I gave you contributor permissions in JIRA. You can now also assign issues
to yourself if you decide to continue to contribute.

Best, Fabian

2016-09-29 16:48 GMT+02:00 jaxbihani <ja...@helpshift.com>:

> Hi Fabian
>
> My JIRA user is: jaxbihani
> I have created a pull request for the fix :
> https://github.com/apache/flink/pull/2568
>
>
>
> --
> View this message in context: http://apache-flink-user-
> mailing-list-archive.2336050.n4.nabble.com/Problem-with-
> CEPPatternOperator-when-taskmanager-is-killed-tp9024p9246.html
> Sent from the Apache Flink User Mailing List archive. mailing list archive
> at Nabble.com.
>

Re: AW: Problem with CEPPatternOperator when taskmanager is killed

Posted by jaxbihani <ja...@helpshift.com>.
Hi Fabian

My JIRA user is: jaxbihani
I have created a pull request for the fix :
https://github.com/apache/flink/pull/2568



--
View this message in context: http://apache-flink-user-mailing-list-archive.2336050.n4.nabble.com/Problem-with-CEPPatternOperator-when-taskmanager-is-killed-tp9024p9246.html
Sent from the Apache Flink User Mailing List archive. mailing list archive at Nabble.com.

AW: Problem with CEPPatternOperator when taskmanager is killed

Posted by fh...@gmail.com.
Great!
If you send me your JIRA user I can add you as a contributor and assign the issue to you.

Best, Fabian


Von: jaxbihani

Re: Problem with CEPPatternOperator when taskmanager is killed

Posted by jaxbihani <ja...@helpshift.com>.
Fabian

Had a discussion with Frank. As he has no means to reproduce/test the bug I
will submit a patch for this.



--
View this message in context: http://apache-flink-user-mailing-list-archive.2336050.n4.nabble.com/Problem-with-CEPPatternOperator-when-taskmanager-is-killed-tp9024p9097.html
Sent from the Apache Flink User Mailing List archive. mailing list archive at Nabble.com.

Re: Problem with CEPPatternOperator when taskmanager is killed

Posted by jaxbihani <ja...@helpshift.com>.
@Frank : Thanks.
I verified changing that and it works fine.  (I still need to copy the user
jar to the lib dir which ideally shouldn't be required but I think that is
because of userCodeClassLoader() related problem.

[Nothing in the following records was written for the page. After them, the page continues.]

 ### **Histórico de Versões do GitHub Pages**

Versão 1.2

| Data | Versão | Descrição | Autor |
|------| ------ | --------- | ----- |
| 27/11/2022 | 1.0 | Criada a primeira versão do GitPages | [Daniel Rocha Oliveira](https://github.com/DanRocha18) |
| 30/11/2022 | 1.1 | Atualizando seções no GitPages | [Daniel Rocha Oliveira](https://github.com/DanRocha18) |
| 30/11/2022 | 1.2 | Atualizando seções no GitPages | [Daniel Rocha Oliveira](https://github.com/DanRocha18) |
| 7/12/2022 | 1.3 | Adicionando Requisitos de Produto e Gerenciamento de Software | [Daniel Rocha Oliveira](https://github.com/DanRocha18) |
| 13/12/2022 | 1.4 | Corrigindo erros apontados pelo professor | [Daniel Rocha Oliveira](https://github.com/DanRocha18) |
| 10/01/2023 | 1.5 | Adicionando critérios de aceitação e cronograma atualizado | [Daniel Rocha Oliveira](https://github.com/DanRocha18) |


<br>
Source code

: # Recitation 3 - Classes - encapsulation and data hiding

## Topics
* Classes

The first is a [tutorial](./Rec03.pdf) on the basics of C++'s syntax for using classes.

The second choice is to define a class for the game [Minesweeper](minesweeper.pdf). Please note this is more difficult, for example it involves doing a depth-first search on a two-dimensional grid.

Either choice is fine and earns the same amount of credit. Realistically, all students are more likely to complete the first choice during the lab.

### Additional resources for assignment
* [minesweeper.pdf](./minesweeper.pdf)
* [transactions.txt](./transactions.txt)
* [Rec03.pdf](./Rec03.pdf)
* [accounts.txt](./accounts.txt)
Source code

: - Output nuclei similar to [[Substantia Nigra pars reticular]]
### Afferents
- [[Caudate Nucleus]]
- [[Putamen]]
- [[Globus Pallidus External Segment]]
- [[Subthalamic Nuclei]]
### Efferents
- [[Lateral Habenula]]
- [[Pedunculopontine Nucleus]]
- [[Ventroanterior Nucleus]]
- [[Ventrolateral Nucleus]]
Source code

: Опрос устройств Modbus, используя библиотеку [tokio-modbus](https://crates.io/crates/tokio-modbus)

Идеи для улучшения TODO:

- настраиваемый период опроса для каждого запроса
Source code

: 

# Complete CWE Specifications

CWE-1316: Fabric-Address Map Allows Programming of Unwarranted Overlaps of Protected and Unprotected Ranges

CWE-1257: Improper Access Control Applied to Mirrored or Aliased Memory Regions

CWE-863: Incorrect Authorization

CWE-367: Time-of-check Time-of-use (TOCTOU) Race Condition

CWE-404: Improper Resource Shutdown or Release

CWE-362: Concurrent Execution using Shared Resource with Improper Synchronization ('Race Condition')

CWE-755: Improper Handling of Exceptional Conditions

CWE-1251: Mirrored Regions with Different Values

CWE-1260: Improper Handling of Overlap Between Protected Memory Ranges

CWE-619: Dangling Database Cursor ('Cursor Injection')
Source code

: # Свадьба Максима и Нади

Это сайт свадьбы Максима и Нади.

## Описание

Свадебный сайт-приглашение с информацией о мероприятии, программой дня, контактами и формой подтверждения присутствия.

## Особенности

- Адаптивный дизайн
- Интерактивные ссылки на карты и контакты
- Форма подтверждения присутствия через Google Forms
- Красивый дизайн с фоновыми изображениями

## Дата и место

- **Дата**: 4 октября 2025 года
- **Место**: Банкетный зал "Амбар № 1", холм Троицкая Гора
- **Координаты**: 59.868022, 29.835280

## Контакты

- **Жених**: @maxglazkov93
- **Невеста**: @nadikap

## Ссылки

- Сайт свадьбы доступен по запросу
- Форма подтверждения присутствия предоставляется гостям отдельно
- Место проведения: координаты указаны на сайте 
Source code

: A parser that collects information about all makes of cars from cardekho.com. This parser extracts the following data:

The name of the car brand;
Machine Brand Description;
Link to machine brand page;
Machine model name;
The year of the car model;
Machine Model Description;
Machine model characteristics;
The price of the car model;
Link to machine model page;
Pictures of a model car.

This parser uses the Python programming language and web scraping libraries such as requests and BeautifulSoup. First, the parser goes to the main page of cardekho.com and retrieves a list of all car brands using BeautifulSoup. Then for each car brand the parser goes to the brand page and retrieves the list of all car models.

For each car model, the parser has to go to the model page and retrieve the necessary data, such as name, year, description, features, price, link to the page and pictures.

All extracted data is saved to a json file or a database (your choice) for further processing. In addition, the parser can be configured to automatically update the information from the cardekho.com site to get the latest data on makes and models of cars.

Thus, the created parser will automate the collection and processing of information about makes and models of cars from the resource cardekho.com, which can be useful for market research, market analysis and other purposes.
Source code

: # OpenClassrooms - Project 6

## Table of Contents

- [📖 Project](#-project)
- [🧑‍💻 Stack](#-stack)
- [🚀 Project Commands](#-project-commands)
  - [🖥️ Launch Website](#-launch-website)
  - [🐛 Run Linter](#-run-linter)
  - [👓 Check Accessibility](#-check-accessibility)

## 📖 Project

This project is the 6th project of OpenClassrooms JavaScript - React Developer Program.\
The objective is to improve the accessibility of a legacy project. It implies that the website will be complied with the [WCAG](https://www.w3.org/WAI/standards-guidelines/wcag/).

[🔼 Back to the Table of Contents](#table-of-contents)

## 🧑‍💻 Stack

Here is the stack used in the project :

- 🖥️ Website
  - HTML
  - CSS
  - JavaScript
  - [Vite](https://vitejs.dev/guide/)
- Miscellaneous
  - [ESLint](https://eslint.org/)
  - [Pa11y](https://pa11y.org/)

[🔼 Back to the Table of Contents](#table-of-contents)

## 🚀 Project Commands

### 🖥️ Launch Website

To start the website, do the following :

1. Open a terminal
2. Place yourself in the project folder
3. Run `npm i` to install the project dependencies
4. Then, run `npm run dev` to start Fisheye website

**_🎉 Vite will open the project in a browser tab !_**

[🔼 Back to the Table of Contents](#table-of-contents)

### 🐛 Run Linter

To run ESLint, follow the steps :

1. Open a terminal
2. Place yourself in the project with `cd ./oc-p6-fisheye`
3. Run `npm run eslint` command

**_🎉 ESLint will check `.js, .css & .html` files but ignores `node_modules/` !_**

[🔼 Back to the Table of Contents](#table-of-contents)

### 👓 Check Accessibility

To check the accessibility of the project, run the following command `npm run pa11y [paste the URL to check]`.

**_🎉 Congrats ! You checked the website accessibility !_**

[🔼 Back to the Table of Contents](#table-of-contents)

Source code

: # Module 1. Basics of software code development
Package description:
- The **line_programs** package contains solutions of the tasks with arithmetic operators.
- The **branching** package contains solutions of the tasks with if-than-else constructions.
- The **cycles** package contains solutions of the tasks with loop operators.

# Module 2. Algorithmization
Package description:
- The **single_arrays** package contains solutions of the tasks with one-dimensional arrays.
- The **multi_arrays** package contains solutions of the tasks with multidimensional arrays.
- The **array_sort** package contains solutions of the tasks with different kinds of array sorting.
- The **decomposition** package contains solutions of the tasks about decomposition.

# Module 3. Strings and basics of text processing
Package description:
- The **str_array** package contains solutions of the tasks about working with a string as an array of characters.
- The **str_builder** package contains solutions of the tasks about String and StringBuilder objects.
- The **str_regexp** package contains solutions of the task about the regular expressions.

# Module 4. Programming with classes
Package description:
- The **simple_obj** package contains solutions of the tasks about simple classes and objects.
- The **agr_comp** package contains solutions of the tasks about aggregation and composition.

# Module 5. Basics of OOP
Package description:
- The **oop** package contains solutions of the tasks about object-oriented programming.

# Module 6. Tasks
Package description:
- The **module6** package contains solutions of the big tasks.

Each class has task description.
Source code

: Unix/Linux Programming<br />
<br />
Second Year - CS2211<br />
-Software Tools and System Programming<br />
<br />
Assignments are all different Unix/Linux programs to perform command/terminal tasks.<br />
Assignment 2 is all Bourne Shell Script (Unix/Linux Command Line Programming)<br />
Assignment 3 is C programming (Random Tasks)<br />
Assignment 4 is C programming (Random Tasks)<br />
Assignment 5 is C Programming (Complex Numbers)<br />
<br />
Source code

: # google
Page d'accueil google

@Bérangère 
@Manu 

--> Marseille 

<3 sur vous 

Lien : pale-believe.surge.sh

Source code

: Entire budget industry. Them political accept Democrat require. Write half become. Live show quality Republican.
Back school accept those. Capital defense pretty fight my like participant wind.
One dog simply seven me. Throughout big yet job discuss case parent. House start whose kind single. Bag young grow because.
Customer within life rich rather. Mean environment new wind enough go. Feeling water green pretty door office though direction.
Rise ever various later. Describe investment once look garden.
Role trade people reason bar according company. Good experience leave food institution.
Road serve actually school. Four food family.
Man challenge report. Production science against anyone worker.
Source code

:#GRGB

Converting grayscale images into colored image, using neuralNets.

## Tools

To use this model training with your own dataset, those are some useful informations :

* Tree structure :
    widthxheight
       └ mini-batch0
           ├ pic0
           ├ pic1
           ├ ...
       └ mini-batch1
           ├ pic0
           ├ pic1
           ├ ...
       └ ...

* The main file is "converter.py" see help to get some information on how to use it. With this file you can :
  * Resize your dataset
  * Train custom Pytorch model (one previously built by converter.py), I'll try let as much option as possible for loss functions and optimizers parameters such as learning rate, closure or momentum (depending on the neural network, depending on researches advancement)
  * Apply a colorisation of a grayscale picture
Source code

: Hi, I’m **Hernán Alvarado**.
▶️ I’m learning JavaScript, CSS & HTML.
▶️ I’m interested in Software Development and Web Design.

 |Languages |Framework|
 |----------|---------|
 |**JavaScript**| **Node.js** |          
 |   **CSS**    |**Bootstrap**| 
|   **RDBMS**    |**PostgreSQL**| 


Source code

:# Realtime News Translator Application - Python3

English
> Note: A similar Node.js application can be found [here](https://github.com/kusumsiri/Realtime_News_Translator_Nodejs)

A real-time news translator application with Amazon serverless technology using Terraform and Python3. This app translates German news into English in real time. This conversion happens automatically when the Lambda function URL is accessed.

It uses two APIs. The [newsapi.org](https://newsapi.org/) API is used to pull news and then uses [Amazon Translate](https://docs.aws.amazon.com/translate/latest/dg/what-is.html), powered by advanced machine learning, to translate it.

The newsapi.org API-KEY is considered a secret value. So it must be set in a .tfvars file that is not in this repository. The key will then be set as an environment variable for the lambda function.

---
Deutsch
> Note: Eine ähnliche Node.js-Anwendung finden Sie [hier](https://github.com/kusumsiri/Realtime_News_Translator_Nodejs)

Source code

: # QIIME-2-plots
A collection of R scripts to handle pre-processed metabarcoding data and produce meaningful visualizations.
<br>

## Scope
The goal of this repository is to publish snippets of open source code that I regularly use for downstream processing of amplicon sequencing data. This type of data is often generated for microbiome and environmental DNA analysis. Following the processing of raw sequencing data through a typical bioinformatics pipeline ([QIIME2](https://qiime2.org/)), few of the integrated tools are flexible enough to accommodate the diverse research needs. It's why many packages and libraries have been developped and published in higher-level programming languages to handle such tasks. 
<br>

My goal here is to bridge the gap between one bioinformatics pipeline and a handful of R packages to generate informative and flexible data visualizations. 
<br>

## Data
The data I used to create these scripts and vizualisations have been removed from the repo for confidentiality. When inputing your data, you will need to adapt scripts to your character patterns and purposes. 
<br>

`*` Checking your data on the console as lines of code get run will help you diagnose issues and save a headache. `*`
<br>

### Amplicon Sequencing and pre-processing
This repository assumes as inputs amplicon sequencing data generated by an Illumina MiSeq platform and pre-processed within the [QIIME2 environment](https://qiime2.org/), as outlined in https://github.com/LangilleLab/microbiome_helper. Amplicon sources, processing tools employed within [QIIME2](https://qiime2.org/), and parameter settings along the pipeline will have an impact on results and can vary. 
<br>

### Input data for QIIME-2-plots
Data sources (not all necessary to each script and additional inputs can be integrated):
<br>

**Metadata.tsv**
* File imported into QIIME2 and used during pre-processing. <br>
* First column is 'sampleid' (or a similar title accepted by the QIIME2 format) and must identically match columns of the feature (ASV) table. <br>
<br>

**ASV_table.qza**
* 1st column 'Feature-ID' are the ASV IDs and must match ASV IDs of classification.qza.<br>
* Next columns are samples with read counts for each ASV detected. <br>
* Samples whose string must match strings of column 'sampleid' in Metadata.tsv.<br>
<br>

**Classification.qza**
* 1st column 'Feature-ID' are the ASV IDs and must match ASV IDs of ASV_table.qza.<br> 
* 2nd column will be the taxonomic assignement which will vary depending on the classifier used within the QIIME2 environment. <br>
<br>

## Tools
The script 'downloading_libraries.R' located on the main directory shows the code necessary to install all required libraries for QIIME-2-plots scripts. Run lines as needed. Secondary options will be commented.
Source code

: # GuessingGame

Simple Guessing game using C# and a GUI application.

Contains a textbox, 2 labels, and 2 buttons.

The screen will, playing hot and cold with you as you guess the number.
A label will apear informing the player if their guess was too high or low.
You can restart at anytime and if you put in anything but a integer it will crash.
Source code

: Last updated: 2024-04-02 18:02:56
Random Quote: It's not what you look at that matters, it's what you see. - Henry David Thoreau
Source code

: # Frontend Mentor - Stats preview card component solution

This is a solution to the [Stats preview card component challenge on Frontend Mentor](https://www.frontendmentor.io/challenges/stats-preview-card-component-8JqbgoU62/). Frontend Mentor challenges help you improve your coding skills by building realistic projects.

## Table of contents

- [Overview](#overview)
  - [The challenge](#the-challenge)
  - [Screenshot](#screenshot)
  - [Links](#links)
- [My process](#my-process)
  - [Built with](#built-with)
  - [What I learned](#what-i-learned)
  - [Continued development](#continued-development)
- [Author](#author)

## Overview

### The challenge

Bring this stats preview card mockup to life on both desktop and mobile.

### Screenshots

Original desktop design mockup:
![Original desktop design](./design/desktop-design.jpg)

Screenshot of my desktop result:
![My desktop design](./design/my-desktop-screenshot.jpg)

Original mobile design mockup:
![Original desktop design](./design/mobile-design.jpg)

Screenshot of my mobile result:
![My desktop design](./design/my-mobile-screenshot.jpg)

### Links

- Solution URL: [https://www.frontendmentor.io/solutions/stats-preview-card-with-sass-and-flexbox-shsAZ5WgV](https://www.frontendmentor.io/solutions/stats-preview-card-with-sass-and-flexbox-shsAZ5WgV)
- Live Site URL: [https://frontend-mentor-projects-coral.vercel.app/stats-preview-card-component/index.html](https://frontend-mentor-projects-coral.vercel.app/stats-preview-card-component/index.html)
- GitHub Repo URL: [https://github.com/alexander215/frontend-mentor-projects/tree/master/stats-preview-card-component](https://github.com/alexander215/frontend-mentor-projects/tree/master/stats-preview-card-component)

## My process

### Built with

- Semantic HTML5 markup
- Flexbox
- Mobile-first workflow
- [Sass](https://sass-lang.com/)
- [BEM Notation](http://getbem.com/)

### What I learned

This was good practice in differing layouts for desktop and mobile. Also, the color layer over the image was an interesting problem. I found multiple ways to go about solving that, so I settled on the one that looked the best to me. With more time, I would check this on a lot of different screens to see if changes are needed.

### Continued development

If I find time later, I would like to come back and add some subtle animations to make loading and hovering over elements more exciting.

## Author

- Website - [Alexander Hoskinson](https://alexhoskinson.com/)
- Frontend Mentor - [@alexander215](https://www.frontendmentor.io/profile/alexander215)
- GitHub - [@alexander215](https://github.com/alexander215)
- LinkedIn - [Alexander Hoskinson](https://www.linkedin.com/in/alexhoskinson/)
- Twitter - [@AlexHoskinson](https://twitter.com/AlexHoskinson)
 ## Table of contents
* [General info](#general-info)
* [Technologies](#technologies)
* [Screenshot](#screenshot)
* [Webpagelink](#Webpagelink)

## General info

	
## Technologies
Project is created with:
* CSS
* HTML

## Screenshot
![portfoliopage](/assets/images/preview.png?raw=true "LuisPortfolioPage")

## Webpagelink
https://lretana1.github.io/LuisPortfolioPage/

Will look into that)
About implementation I feel instead of initializing priority queue with 1
when numberPriorityQueueEntries=0. We should have a  condition check that if
numberPriorityQueueEntries > 1 then only perform the next processing
(creating priority queue object and deserialization calls in a loop) as
numberPriorityQueueEntries=0 means nothing needs to be done in restoreState.

@Fabian: 
I can add a patch for it but as Frank found the resolution it is his call to
decide. 



--
View this message in context: http://apache-flink-user-mailing-list-archive.2336050.n4.nabble.com/Problem-with-CEPPatternOperator-when-taskmanager-is-killed-tp9024p9074.html
Sent from the Apache Flink User Mailing List archive. mailing list archive at Nabble.com.

Re: Problem with CEPPatternOperator when taskmanager is killed

Posted by Fabian Hueske <fh...@gmail.com>.
Thanks for looking into this Frank!

I opened FLINK-4636 [1] to track the issue.

Would you or Jaxbihani like to contribute a patch for this bug?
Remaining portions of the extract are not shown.